» **Task description**
Whenever the word "align" shows up in a line of the data, copy that line.
Record extracts section start
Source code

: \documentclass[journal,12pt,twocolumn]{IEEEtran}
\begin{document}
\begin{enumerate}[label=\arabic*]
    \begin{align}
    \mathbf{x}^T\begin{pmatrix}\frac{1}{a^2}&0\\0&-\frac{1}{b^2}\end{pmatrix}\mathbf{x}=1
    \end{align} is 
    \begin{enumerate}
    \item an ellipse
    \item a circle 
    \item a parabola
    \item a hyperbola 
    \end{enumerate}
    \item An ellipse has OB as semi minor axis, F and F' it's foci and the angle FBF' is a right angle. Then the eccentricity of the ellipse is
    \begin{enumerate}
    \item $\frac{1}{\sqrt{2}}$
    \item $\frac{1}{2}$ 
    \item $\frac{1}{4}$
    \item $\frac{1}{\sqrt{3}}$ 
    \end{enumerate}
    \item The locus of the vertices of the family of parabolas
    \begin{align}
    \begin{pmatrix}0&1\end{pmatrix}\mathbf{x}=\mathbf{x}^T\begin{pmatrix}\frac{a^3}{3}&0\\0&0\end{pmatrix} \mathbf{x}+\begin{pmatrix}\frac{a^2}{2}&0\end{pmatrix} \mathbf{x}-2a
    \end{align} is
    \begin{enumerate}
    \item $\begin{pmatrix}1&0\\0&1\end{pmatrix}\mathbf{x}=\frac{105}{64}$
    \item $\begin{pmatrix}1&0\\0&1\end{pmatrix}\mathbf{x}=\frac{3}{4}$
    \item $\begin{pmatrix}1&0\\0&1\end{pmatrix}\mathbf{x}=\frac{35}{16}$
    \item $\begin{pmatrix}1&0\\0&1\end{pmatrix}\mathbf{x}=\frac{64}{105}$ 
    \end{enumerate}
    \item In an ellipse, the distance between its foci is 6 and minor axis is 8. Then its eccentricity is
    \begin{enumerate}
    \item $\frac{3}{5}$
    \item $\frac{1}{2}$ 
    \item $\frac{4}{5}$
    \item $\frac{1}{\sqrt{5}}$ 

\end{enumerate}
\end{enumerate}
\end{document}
Record extracts section end
» **Solution below**
    \begin{align}
    \end{align} is 
    \begin{align}
    \end{align} is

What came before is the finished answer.